The task:
Filter the entries for the word "interval". Copy each line that has it.
=== Begin Enclosure ===
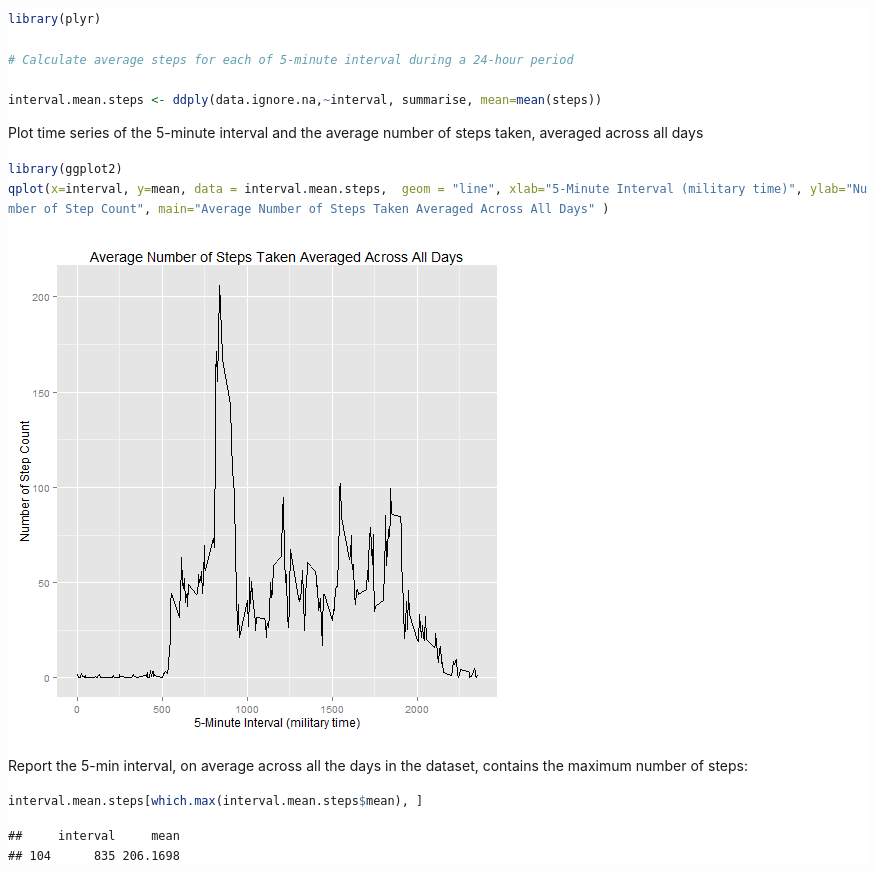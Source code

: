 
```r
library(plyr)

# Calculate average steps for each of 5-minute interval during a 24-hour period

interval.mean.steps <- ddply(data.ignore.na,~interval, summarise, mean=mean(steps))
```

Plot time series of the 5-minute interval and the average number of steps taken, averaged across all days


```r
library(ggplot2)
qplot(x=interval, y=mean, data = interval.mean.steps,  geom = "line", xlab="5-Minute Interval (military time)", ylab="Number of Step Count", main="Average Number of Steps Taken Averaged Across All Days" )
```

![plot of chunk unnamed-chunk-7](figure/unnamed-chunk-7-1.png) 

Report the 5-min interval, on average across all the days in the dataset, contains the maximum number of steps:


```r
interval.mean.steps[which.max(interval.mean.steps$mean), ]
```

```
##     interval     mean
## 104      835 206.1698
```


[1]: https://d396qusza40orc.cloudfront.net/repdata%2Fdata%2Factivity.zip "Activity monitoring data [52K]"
=== End Enclosure ===
Response:
# Calculate average steps for each of 5-minute interval during a 24-hour period
interval.mean.steps <- ddply(data.ignore.na,~interval, summarise, mean=mean(steps))
Plot time series of the 5-minute interval and the average number of steps taken, averaged across all days
qplot(x=interval, y=mean, data = interval.mean.steps,  geom = "line", xlab="5-Minute Interval (military time)", ylab="Number of Step Count", main="Average Number of Steps Taken Averaged Across All Days" )
Report the 5-min interval, on average across all the days in the dataset, contains the maximum number of steps:
interval.mean.steps[which.max(interval.mean.steps$mean), ]
##     interval     mean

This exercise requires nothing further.